REQUIREMENT: Each entry has to be reproduced in full, exactly as given.

GIVEN DATA:
══════════
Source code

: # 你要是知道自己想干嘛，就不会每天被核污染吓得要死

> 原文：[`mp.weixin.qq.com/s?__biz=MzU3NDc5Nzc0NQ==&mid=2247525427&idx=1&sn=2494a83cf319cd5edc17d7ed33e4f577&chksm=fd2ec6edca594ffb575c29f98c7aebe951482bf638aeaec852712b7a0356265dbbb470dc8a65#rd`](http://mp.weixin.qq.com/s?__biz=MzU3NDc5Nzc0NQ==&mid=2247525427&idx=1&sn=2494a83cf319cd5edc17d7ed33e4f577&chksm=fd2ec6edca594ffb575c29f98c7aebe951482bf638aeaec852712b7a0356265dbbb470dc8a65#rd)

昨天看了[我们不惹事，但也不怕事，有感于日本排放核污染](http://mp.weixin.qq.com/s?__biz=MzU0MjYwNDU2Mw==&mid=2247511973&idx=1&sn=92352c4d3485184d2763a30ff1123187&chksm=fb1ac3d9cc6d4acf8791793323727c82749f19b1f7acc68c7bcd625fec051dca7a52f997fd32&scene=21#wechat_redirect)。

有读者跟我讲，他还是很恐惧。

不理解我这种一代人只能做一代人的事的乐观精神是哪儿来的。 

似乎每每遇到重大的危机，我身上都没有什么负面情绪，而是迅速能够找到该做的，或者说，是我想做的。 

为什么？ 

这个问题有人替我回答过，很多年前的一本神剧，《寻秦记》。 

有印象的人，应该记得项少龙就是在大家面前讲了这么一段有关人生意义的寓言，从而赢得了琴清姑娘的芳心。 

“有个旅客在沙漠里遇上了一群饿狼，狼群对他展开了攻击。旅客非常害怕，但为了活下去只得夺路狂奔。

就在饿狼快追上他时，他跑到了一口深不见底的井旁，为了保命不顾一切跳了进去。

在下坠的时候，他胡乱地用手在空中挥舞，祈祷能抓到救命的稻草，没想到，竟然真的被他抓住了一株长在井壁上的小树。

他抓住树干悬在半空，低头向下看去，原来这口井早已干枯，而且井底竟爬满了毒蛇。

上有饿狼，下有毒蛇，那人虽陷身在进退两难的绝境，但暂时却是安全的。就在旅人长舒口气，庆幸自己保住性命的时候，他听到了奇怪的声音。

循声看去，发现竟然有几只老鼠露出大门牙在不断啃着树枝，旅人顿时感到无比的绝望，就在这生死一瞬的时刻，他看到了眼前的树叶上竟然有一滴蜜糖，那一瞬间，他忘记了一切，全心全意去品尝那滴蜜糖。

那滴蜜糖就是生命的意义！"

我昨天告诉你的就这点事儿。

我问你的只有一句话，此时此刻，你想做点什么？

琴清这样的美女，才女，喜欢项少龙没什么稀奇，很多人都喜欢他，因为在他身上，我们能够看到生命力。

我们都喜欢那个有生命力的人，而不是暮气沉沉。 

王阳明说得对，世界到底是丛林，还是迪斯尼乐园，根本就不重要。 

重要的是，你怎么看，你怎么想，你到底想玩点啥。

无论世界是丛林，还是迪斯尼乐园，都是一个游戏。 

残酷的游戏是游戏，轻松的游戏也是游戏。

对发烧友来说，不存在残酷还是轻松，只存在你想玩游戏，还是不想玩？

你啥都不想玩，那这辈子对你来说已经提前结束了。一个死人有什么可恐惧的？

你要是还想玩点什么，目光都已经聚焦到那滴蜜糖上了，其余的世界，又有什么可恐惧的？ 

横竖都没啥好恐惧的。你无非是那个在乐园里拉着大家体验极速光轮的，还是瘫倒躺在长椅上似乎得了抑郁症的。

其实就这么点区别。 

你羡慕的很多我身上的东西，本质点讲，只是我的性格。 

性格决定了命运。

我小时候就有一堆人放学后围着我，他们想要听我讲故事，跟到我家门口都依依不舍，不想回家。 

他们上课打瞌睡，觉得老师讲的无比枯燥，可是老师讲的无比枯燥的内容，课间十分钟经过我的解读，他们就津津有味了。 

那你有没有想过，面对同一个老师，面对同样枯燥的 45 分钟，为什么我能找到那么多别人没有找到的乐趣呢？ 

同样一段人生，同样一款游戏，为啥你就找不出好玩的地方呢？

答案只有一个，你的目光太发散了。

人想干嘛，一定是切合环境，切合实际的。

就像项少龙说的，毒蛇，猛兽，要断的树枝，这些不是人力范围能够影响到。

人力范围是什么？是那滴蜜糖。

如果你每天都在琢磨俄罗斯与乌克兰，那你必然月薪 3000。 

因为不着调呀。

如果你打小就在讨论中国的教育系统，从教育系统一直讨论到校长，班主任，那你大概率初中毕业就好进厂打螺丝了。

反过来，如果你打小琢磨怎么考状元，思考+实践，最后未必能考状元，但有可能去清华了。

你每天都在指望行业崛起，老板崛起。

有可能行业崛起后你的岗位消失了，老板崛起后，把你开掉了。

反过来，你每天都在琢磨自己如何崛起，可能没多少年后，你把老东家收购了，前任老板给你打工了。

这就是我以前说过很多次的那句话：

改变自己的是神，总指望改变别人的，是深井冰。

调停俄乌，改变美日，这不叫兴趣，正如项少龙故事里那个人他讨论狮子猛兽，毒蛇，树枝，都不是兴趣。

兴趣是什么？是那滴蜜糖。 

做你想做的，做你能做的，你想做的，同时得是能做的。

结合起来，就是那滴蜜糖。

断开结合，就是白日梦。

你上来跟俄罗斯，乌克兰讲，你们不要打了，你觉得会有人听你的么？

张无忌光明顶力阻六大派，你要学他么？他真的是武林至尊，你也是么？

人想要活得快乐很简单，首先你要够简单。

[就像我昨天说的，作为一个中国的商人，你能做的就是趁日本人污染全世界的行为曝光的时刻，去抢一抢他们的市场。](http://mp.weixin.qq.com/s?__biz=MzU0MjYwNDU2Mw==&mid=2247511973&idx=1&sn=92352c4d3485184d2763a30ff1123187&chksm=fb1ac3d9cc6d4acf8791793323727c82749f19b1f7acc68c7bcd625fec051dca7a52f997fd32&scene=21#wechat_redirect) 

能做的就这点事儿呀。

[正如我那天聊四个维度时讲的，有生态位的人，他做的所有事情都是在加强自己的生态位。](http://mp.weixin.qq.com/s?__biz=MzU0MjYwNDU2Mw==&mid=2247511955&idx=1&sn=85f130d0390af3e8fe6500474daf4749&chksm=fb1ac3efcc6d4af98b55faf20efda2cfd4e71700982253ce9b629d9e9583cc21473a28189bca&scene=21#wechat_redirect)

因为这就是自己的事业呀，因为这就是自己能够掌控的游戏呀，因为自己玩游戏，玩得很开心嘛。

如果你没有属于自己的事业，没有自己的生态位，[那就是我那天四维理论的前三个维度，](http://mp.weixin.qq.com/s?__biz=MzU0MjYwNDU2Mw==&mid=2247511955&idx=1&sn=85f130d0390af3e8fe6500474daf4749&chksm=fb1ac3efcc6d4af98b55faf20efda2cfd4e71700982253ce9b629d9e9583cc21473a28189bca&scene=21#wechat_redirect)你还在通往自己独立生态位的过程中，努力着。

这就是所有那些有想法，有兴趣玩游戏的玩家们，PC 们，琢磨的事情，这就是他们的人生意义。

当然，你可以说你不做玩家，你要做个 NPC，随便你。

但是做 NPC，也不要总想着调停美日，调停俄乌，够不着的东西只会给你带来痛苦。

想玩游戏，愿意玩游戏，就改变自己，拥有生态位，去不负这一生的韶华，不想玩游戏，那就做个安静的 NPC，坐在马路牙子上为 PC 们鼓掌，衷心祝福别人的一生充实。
══════════
WRITTEN ANSWER:
Source code

: # 你要是知道自己想干嘛，就不会每天被核污染吓得要死

> 原文：[`mp.weixin.qq.com/s?__biz=MzU3NDc5Nzc0NQ==&mid=2247525427&idx=1&sn=2494a83cf319cd5edc17d7ed33e4f577&chksm=fd2ec6edca594ffb575c29f98c7aebe951482bf638aeaec852712b7a0356265dbbb470dc8a65#rd`](http://mp.weixin.qq.com/s?__biz=MzU3NDc5Nzc0NQ==&mid=2247525427&idx=1&sn=2494a83cf319cd5edc17d7ed33e4f577&chksm=fd2ec6edca594ffb575c29f98c7aebe951482bf638aeaec852712b7a0356265dbbb470dc8a65#rd)

昨天看了[我们不惹事，但也不怕事，有感于日本排放核污染](http://mp.weixin.qq.com/s?__biz=MzU0MjYwNDU2Mw==&mid=2247511973&idx=1&sn=92352c4d3485184d2763a30ff1123187&chksm=fb1ac3d9cc6d4acf8791793323727c82749f19b1f7acc68c7bcd625fec051dca7a52f997fd32&scene=21#wechat_redirect)。

有读者跟我讲，他还是很恐惧。

不理解我这种一代人只能做一代人的事的乐观精神是哪儿来的。 

似乎每每遇到重大的危机，我身上都没有什么负面情绪，而是迅速能够找到该做的，或者说，是我想做的。 

为什么？ 

这个问题有人替我回答过，很多年前的一本神剧，《寻秦记》。 

有印象的人，应该记得项少龙就是在大家面前讲了这么一段有关人生意义的寓言，从而赢得了琴清姑娘的芳心。 

“有个旅客在沙漠里遇上了一群饿狼，狼群对他展开了攻击。旅客非常害怕，但为了活下去只得夺路狂奔。

就在饿狼快追上他时，他跑到了一口深不见底的井旁，为了保命不顾一切跳了进去。

在下坠的时候，他胡乱地用手在空中挥舞，祈祷能抓到救命的稻草，没想到，竟然真的被他抓住了一株长在井壁上的小树。

他抓住树干悬在半空，低头向下看去，原来这口井早已干枯，而且井底竟爬满了毒蛇。

上有饿狼，下有毒蛇，那人虽陷身在进退两难的绝境，但暂时却是安全的。就在旅人长舒口气，庆幸自己保住性命的时候，他听到了奇怪的声音。

循声看去，发现竟然有几只老鼠露出大门牙在不断啃着树枝，旅人顿时感到无比的绝望，就在这生死一瞬的时刻，他看到了眼前的树叶上竟然有一滴蜜糖，那一瞬间，他忘记了一切，全心全意去品尝那滴蜜糖。

那滴蜜糖就是生命的意义！"

我昨天告诉你的就这点事儿。

我问你的只有一句话，此时此刻，你想做点什么？

琴清这样的美女，才女，喜欢项少龙没什么稀奇，很多人都喜欢他，因为在他身上，我们能够看到生命力。

我们都喜欢那个有生命力的人，而不是暮气沉沉。 

王阳明说得对，世界到底是丛林，还是迪斯尼乐园，根本就不重要。 

重要的是，你怎么看，你怎么想，你到底想玩点啥。

无论世界是丛林，还是迪斯尼乐园，都是一个游戏。 

残酷的游戏是游戏，轻松的游戏也是游戏。

对发烧友来说，不存在残酷还是轻松，只存在你想玩游戏，还是不想玩？

你啥都不想玩，那这辈子对你来说已经提前结束了。一个死人有什么可恐惧的？

你要是还想玩点什么，目光都已经聚焦到那滴蜜糖上了，其余的世界，又有什么可恐惧的？ 

横竖都没啥好恐惧的。你无非是那个在乐园里拉着大家体验极速光轮的，还是瘫倒躺在长椅上似乎得了抑郁症的。

其实就这么点区别。 

你羡慕的很多我身上的东西，本质点讲，只是我的性格。 

性格决定了命运。

我小时候就有一堆人放学后围着我，他们想要听我讲故事，跟到我家门口都依依不舍，不想回家。 

他们上课打瞌睡，觉得老师讲的无比枯燥，可是老师讲的无比枯燥的内容，课间十分钟经过我的解读，他们就津津有味了。 

那你有没有想过，面对同一个老师，面对同样枯燥的 45 分钟，为什么我能找到那么多别人没有找到的乐趣呢？ 

同样一段人生，同样一款游戏，为啥你就找不出好玩的地方呢？

答案只有一个，你的目光太发散了。

人想干嘛，一定是切合环境，切合实际的。

就像项少龙说的，毒蛇，猛兽，要断的树枝，这些不是人力范围能够影响到。

人力范围是什么？是那滴蜜糖。

如果你每天都在琢磨俄罗斯与乌克兰，那你必然月薪 3000。 

因为不着调呀。

如果你打小就在讨论中国的教育系统，从教育系统一直讨论到校长，班主任，那你大概率初中毕业就好进厂打螺丝了。

反过来，如果你打小琢磨怎么考状元，思考+实践，最后未必能考状元，但有可能去清华了。

你每天都在指望行业崛起，老板崛起。

有可能行业崛起后你的岗位消失了，老板崛起后，把你开掉了。

反过来，你每天都在琢磨自己如何崛起，可能没多少年后，你把老东家收购了，前任老板给你打工了。

这就是我以前说过很多次的那句话：

改变自己的是神，总指望改变别人的，是深井冰。

调停俄乌，改变美日，这不叫兴趣，正如项少龙故事里那个人他讨论狮子猛兽，毒蛇，树枝，都不是兴趣。

兴趣是什么？是那滴蜜糖。 

做你想做的，做你能做的，你想做的，同时得是能做的。

结合起来，就是那滴蜜糖。

断开结合，就是白日梦。

你上来跟俄罗斯，乌克兰讲，你们不要打了，你觉得会有人听你的么？

张无忌光明顶力阻六大派，你要学他么？他真的是武林至尊，你也是么？

人想要活得快乐很简单，首先你要够简单。

[就像我昨天说的，作为一个中国的商人，你能做的就是趁日本人污染全世界的行为曝光的时刻，去抢一抢他们的市场。](http://mp.weixin.qq.com/s?__biz=MzU0MjYwNDU2Mw==&mid=2247511973&idx=1&sn=92352c4d3485184d2763a30ff1123187&chksm=fb1ac3d9cc6d4acf8791793323727c82749f19b1f7acc68c7bcd625fec051dca7a52f997fd32&scene=21#wechat_redirect) 

能做的就这点事儿呀。

[正如我那天聊四个维度时讲的，有生态位的人，他做的所有事情都是在加强自己的生态位。](http://mp.weixin.qq.com/s?__biz=MzU0MjYwNDU2Mw==&mid=2247511955&idx=1&sn=85f130d0390af3e8fe6500474daf4749&chksm=fb1ac3efcc6d4af98b55faf20efda2cfd4e71700982253ce9b629d9e9583cc21473a28189bca&scene=21#wechat_redirect)

因为这就是自己的事业呀，因为这就是自己能够掌控的游戏呀，因为自己玩游戏，玩得很开心嘛。

如果你没有属于自己的事业，没有自己的生态位，[那就是我那天四维理论的前三个维度，](http://mp.weixin.qq.com/s?__biz=MzU0MjYwNDU2Mw==&mid=2247511955&idx=1&sn=85f130d0390af3e8fe6500474daf4749&chksm=fb1ac3efcc6d4af98b55faf20efda2cfd4e71700982253ce9b629d9e9583cc21473a28189bca&scene=21#wechat_redirect)你还在通往自己独立生态位的过程中，努力着。

这就是所有那些有想法，有兴趣玩游戏的玩家们，PC 们，琢磨的事情，这就是他们的人生意义。

当然，你可以说你不做玩家，你要做个 NPC，随便你。

但是做 NPC，也不要总想着调停美日，调停俄乌，够不着的东西只会给你带来痛苦。

想玩游戏，愿意玩游戏，就改变自己，拥有生态位，去不负这一生的韶华，不想玩游戏，那就做个安静的 NPC，坐在马路牙子上为 PC 们鼓掌，衷心祝福别人的一生充实。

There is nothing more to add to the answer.